Biostasis prend cette question très au sérieux et pose une question sans détour : lorsque la médecine actuelle n’a plus d’options à proposer à une personne, devons-nous détruire cette personne alors que la structure qui la constitue est encore physiquement intacte ? La biostase est une tentative de répondre par la négative. Ce n’est pas la promesse que l’avenir résoudra tout. C’est le refus de jeter ces informations alors que la question reste ouverte. C’est le fondement sur lequel repose le reste de ce Codex ; il convient donc d’être précis sur quatre points : ce qu’est la biostase, pourquoi nous la pratiquons, où elle se révèle véritablement difficile, et pourquoi nous restons malgré tout optimistes.

Qu'est-ce que la biostase, au juste ?
La biostase désigne l'état d'un système biologique maintenu en immobilité totale sans perdre sa structure. En suspendant les réactions chimiques et en préservant l'architecture du système, celui-ci peut, en principe, rester inchangé pendant très longtemps. Considérer la mort comme un processus plutôt que comme un événement ponctuel constitue le pivot conceptuel autour duquel s'articule l'ensemble de ce domaine.
La nature les a devancés. Les tardigrades et certaines grenouilles interrompent régulièrement leur métabolisme pour survivre au gel ou à la déshydratation totale, puis reprennent leurs activités comme si de rien n’était. Les poissons de l’Arctique font le contraire : ils restent actifs dans une eau à température inférieure à zéro, grâce à des protéines antigel qui se lient aux cristaux de glace avant que ceux-ci ne puissent se développer. La suspension de la vie, sans perte de vie, n’est pas de la science-fiction ; c’est un mardi comme les autres pour un tardigrade. La grenouille des bois y parvient grâce à la chimie : lorsqu’elle commence à geler, son foie inonde ses tissus de glucose, un cryoprotecteur naturel qui empêche la glace de pénétrer dans les cellules elles-mêmes tandis que l’eau qui les entoure se solidifie. La biostase est le projet d’ingénierie visant à reproduire ce phénomène chez l’être humain, de manière intentionnelle, à l’aide de procédures médicales.

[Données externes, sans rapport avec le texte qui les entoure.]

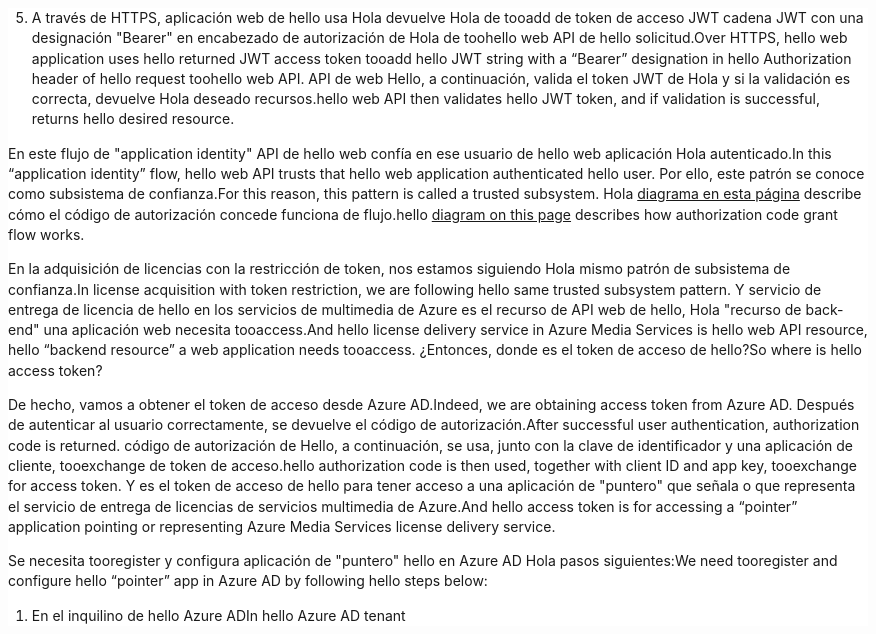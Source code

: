 5. <span data-ttu-id="47ef8-396">A través de HTTPS, aplicación web de hello usa Hola devuelve Hola de tooadd de token de acceso JWT cadena JWT con una designación "Bearer" en encabezado de autorización de Hola de toohello web API de hello solicitud.</span><span class="sxs-lookup"><span data-stu-id="47ef8-396">Over HTTPS, hello web application uses hello returned JWT access token tooadd hello JWT string with a “Bearer” designation in hello Authorization header of hello request toohello web API.</span></span> <span data-ttu-id="47ef8-397">API de web Hello, a continuación, valida el token JWT de Hola y si la validación es correcta, devuelve Hola deseado recursos.</span><span class="sxs-lookup"><span data-stu-id="47ef8-397">hello web API then validates hello JWT token, and if validation is successful, returns hello desired resource.</span></span>

<span data-ttu-id="47ef8-398">En este flujo de "application identity" API de hello web confía en ese usuario de hello web aplicación Hola autenticado.</span><span class="sxs-lookup"><span data-stu-id="47ef8-398">In this “application identity” flow, hello web API trusts that hello web application authenticated hello user.</span></span> <span data-ttu-id="47ef8-399">Por ello, este patrón se conoce como subsistema de confianza.</span><span class="sxs-lookup"><span data-stu-id="47ef8-399">For this reason, this pattern is called a trusted subsystem.</span></span> <span data-ttu-id="47ef8-400">Hola [diagrama en esta página](https://docs.microsoft.com/azure/active-directory/active-directory-protocols-oauth-code) describe cómo el código de autorización concede funciona de flujo.</span><span class="sxs-lookup"><span data-stu-id="47ef8-400">hello [diagram on this page](https://docs.microsoft.com/azure/active-directory/active-directory-protocols-oauth-code) describes how authorization code grant flow works.</span></span>

<span data-ttu-id="47ef8-401">En la adquisición de licencias con la restricción de token, nos estamos siguiendo Hola mismo patrón de subsistema de confianza.</span><span class="sxs-lookup"><span data-stu-id="47ef8-401">In license acquisition with token restriction, we are following hello same trusted subsystem pattern.</span></span> <span data-ttu-id="47ef8-402">Y servicio de entrega de licencia de hello en los servicios de multimedia de Azure es el recurso de API web de hello, Hola "recurso de back-end" una aplicación web necesita tooaccess.</span><span class="sxs-lookup"><span data-stu-id="47ef8-402">And hello license delivery service in Azure Media Services is hello web API resource, hello “backend resource” a web application needs tooaccess.</span></span> <span data-ttu-id="47ef8-403">¿Entonces, donde es el token de acceso de hello?</span><span class="sxs-lookup"><span data-stu-id="47ef8-403">So where is hello access token?</span></span>

<span data-ttu-id="47ef8-404">De hecho, vamos a obtener el token de acceso desde Azure AD.</span><span class="sxs-lookup"><span data-stu-id="47ef8-404">Indeed, we are obtaining access token from Azure AD.</span></span> <span data-ttu-id="47ef8-405">Después de autenticar al usuario correctamente, se devuelve el código de autorización.</span><span class="sxs-lookup"><span data-stu-id="47ef8-405">After successful user authentication, authorization code is returned.</span></span> <span data-ttu-id="47ef8-406">código de autorización de Hello, a continuación, se usa, junto con la clave de identificador y una aplicación de cliente, tooexchange de token de acceso.</span><span class="sxs-lookup"><span data-stu-id="47ef8-406">hello authorization code is then used, together with client ID and app key, tooexchange for access token.</span></span> <span data-ttu-id="47ef8-407">Y es el token de acceso de hello para tener acceso a una aplicación de "puntero" que señala o que representa el servicio de entrega de licencias de servicios multimedia de Azure.</span><span class="sxs-lookup"><span data-stu-id="47ef8-407">And hello access token is for accessing a “pointer” application pointing or representing Azure Media Services license delivery service.</span></span>

<span data-ttu-id="47ef8-408">Se necesita tooregister y configura aplicación de "puntero" hello en Azure AD Hola pasos siguientes:</span><span class="sxs-lookup"><span data-stu-id="47ef8-408">We need tooregister and configure hello “pointer” app in Azure AD by following hello steps below:</span></span>

1. <span data-ttu-id="47ef8-409">En el inquilino de hello Azure AD</span><span class="sxs-lookup"><span data-stu-id="47ef8-409">In hello Azure AD tenant</span></span>
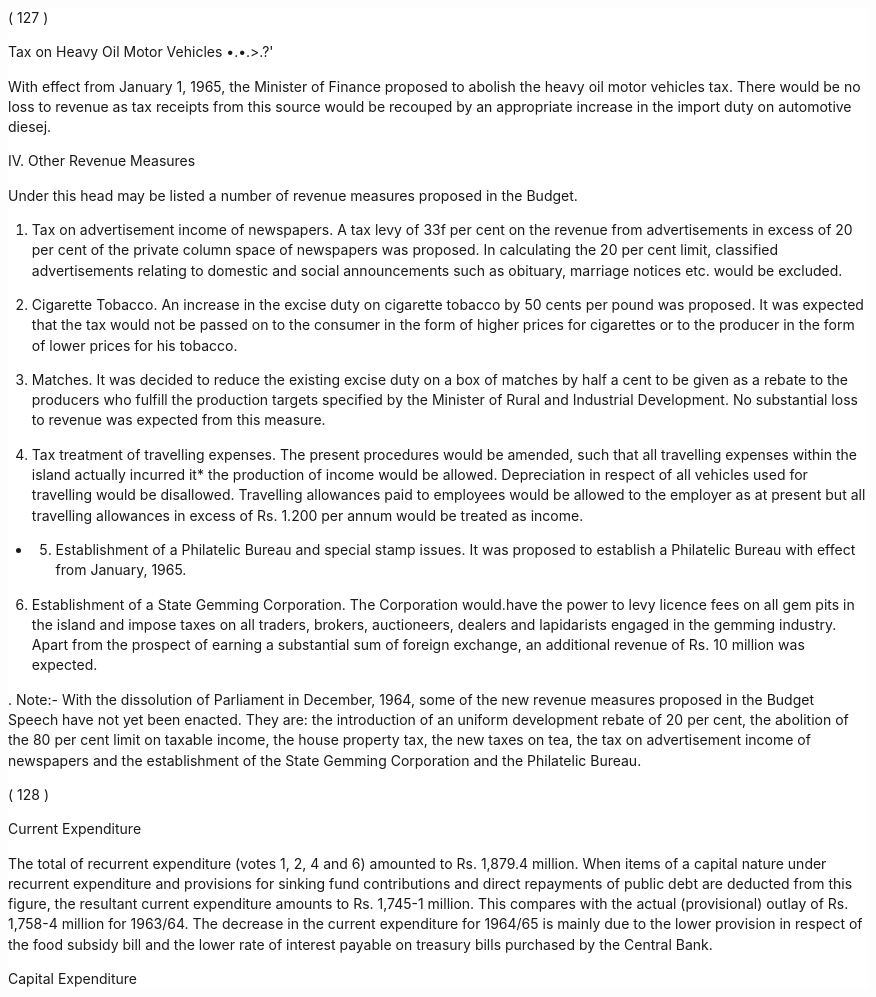 ( 127 )

Tax on Heavy Oil Motor Vehicles •.•.>.?'

With effect from January 1, 1965, the Minister of Finance proposed to abolish the heavy oil motor vehicles tax. There would be no loss to revenue as tax receipts from this source would be recouped by an appropriate increase in the import duty on automotive diesej.

IV. Other Revenue Measures

Under this head may be listed a number of revenue measures proposed in the Budget.

1. Tax on advertisement income of newspapers. A tax levy of 33f per cent on the revenue from advertisements in excess of 20 per cent of the private column space of newspapers was proposed. In calculating the 20 per cent limit, classified advertisements relating to domestic and social announcements such as obituary, marriage notices etc. would be excluded.

2. Cigarette Tobacco. An increase in the excise duty on cigarette tobacco by 50 cents per pound was proposed. It was expected that the tax would not be passed on to the consumer in the form of higher prices for cigarettes or to the producer in the form of lower prices for his tobacco.

3. Matches. It was decided to reduce the existing excise duty on a box of matches by half a cent to be given as a rebate to the producers who fulfill the production targets specified by the Minister of Rural and Industrial Development. No substantial loss to revenue was expected from this measure.

4. Tax treatment of travelling expenses. The present procedures would be amended, such that all travelling expenses within the island actually incurred it* the production of income would be allowed. Depreciation in respect of all vehicles used for travelling would be disallowed. Travelling allowances paid to employees would be allowed to the employer as at present but all travelling allow­ances in excess of Rs. 1.200 per annum would be treated as income.

- 5. Establishment of a Philatelic Bureau and special stamp issues. It was proposed to establish a Philatelic Bureau with effect from January, 1965.

6. Establishment of a State Gemming Corporation. The Corporation would.have the power to levy licence fees on all gem pits in the island and impose taxes on all traders, brokers, auctioneers, dealers and lapidarists engaged in the gemming industry. Apart from the prospect of earning a substantial sum of foreign exchange, an additional revenue of Rs. 10 million was expected.

. Note:- With the dissolution of Parliament in December, 1964, some of the new revenue measures proposed in the Budget Speech have not yet been enacted. They are: the introduction of an uniform development rebate of 20 per cent, the abolition of the 80 per cent limit on taxable income, the house property tax, the new taxes on tea, the tax on advertisement income of newspapers and the establishment of the State Gemming Corporation and the Philatelic Bureau.

( 128 )

Current Expenditure

The total of recurrent expenditure (votes 1, 2, 4 and 6) amounted to Rs. 1,879.4 million. When items of a capital nature under recurrent expenditure and provisions for sinking fund contributions and direct repayments of public debt are deducted from this figure, the resultant current expenditure amounts to Rs. 1,745-1 million. This compares with the actual (provisional) outlay of Rs. 1,758-4 million for 1963/64. The decrease in the current expenditure for 1964/65 is mainly due to the lower provision in respect of the food subsidy bill and the lower rate of interest payable on treasury bills purchased by the Central Bank.

Capital Expenditure
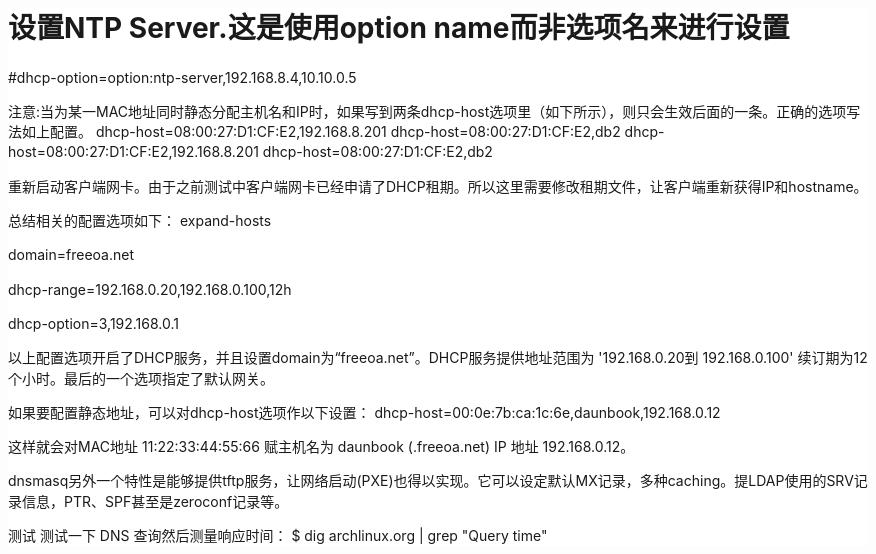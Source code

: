 # 设置NTP Server.这是使用option name而非选项名来进行设置
#dhcp-option=option:ntp-server,192.168.8.4,10.10.0.5

注意:当为某一MAC地址同时静态分配主机名和IP时，如果写到两条dhcp-host选项里（如下所示），则只会生效后面的一条。正确的选项写法如上配置。
dhcp-host=08:00:27:D1:CF:E2,192.168.8.201 dhcp-host=08:00:27:D1:CF:E2,db2
dhcp-host=08:00:27:D1:CF:E2,192.168.8.201
dhcp-host=08:00:27:D1:CF:E2,db2

重新启动客户端网卡。由于之前测试中客户端网卡已经申请了DHCP租期。所以这里需要修改租期文件，让客户端重新获得IP和hostname。


总结相关的配置选项如下：
expand-hosts

domain=freeoa.net

dhcp-range=192.168.0.20,192.168.0.100,12h

dhcp-option=3,192.168.0.1

以上配置选项开启了DHCP服务，并且设置domain为“freeoa.net”。DHCP服务提供地址范围为 '192.168.0.20到 192.168.0.100' 续订期为12个小时。最后的一个选项指定了默认网关。

如果要配置静态地址，可以对dhcp-host选项作以下设置：
dhcp-host=00:0e:7b:ca:1c:6e,daunbook,192.168.0.12

这样就会对MAC地址 11:22:33:44:55:66 赋主机名为 daunbook (.freeoa.net) IP 地址 192.168.0.12。

dnsmasq另外一个特性是能够提供tftp服务，让网络启动(PXE)也得以实现。它可以设定默认MX记录，多种caching。提LDAP使用的SRV记录信息，PTR、SPF甚至是zeroconf记录等。


测试
测试一下 DNS 查询然后测量响应时间：
$ dig archlinux.org | grep "Query time"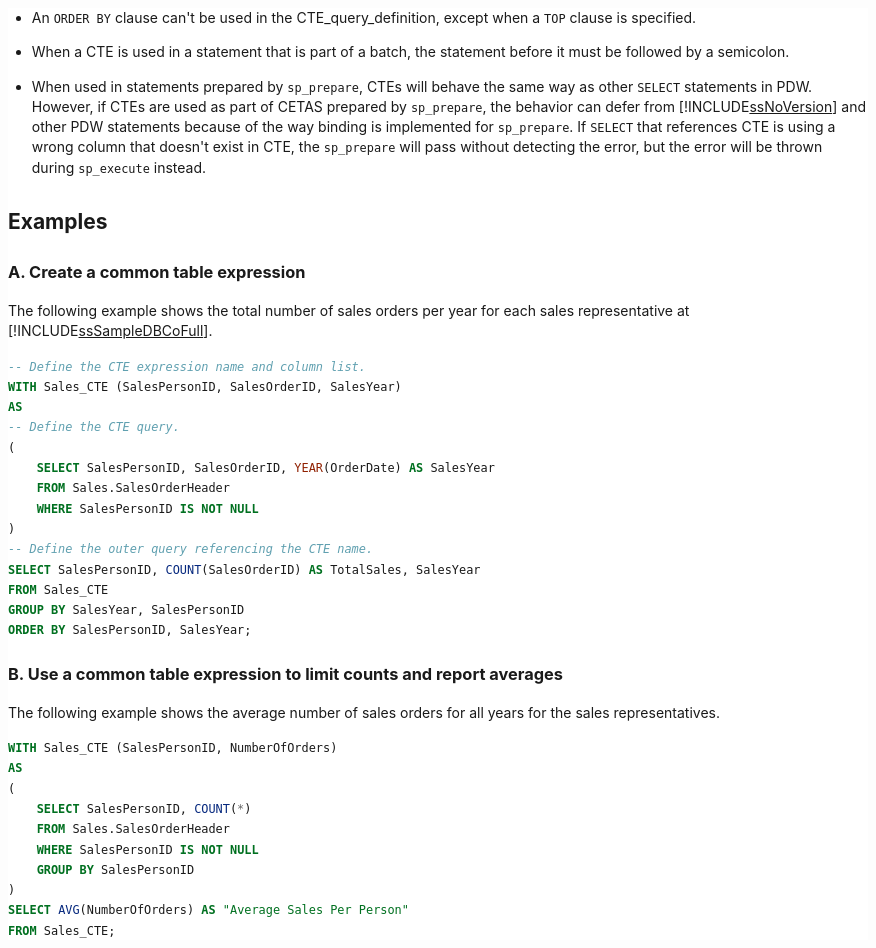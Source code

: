 - An `ORDER BY` clause can't be used in the CTE_query_definition, except when a `TOP` clause is specified.

- When a CTE is used in a statement that is part of a batch, the statement before it must be followed by a semicolon.

- When used in statements prepared by `sp_prepare`, CTEs will behave the same way as other `SELECT` statements in PDW. However, if CTEs are used as part of CETAS prepared by `sp_prepare`, the behavior can defer from [!INCLUDE[ssNoVersion](../../includes/ssnoversion-md.md)] and other PDW statements because of the way binding is implemented for `sp_prepare`. If `SELECT` that references CTE is using a wrong column that doesn't exist in CTE, the `sp_prepare` will pass without detecting the error, but the error will be thrown during `sp_execute` instead.

## Examples

### A. Create a common table expression

The following example shows the total number of sales orders per year for each sales representative at [!INCLUDE[ssSampleDBCoFull](../../includes/sssampledbcofull-md.md)].

```sql
-- Define the CTE expression name and column list.
WITH Sales_CTE (SalesPersonID, SalesOrderID, SalesYear)
AS
-- Define the CTE query.
(
    SELECT SalesPersonID, SalesOrderID, YEAR(OrderDate) AS SalesYear
    FROM Sales.SalesOrderHeader
    WHERE SalesPersonID IS NOT NULL
)
-- Define the outer query referencing the CTE name.
SELECT SalesPersonID, COUNT(SalesOrderID) AS TotalSales, SalesYear
FROM Sales_CTE
GROUP BY SalesYear, SalesPersonID
ORDER BY SalesPersonID, SalesYear;
```

### B. Use a common table expression to limit counts and report averages

The following example shows the average number of sales orders for all years for the sales representatives.

```sql
WITH Sales_CTE (SalesPersonID, NumberOfOrders)
AS
(
    SELECT SalesPersonID, COUNT(*)
    FROM Sales.SalesOrderHeader
    WHERE SalesPersonID IS NOT NULL
    GROUP BY SalesPersonID
)
SELECT AVG(NumberOfOrders) AS "Average Sales Per Person"
FROM Sales_CTE;
```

La procédure qui permet d’y parvenir s’appelle la cryogénisation, et ces deux termes sont faciles à confondre. La biostase désigne l’état : en suspension, structurellement intact. La cryogénisation est la procédure médicale qui permet de placer une personne dans cet état après son décès légal : refroidissement rapide, puis vitrification, au cours de laquelle l’eau contenue dans le corps est remplacée par des agents cryoprotecteurs afin que les tissus se solidifient en un état vitreux plutôt qu’en glace destructrice, et enfin stockage à long terme à -196 °C, température à laquelle le temps biologique s’arrête effectivement. Ce dernier article explique pourquoi cette température précise est choisie, et comment la nature nous offre un thermostat gratuit pour la maintenir.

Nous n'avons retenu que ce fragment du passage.